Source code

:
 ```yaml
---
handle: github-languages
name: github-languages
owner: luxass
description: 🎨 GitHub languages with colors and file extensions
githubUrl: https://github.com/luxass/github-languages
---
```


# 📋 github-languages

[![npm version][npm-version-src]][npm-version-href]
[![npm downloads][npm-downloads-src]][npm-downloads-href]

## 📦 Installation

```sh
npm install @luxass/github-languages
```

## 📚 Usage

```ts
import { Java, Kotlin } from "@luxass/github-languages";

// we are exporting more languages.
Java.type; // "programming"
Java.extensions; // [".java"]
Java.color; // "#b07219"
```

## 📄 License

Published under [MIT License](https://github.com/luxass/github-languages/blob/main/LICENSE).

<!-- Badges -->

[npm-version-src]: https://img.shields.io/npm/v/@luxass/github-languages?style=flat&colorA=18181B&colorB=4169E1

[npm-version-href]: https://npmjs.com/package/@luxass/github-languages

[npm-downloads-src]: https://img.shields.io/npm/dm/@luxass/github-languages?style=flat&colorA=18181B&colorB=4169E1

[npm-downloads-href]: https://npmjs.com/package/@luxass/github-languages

+ + +

→ Exercise
Each line from the first line of the listing through the line with "<!-- Badges -->" must be output exactly, both ends included, and no other line may appear.

→ Response
Source code

:
 ```yaml
---
handle: github-languages
name: github-languages
owner: luxass
description: 🎨 GitHub languages with colors and file extensions
githubUrl: https://github.com/luxass/github-languages
---
```


# 📋 github-languages

[![npm version][npm-version-src]][npm-version-href]
[![npm downloads][npm-downloads-src]][npm-downloads-href]

## 📦 Installation

```sh
npm install @luxass/github-languages
```

## 📚 Usage

```ts
import { Java, Kotlin } from "@luxass/github-languages";

// we are exporting more languages.
Java.type; // "programming"
Java.extensions; // [".java"]
Java.color; // "#b07219"
```

## 📄 License

Published under [MIT License](https://github.com/luxass/github-languages/blob/main/LICENSE).

<!-- Badges -->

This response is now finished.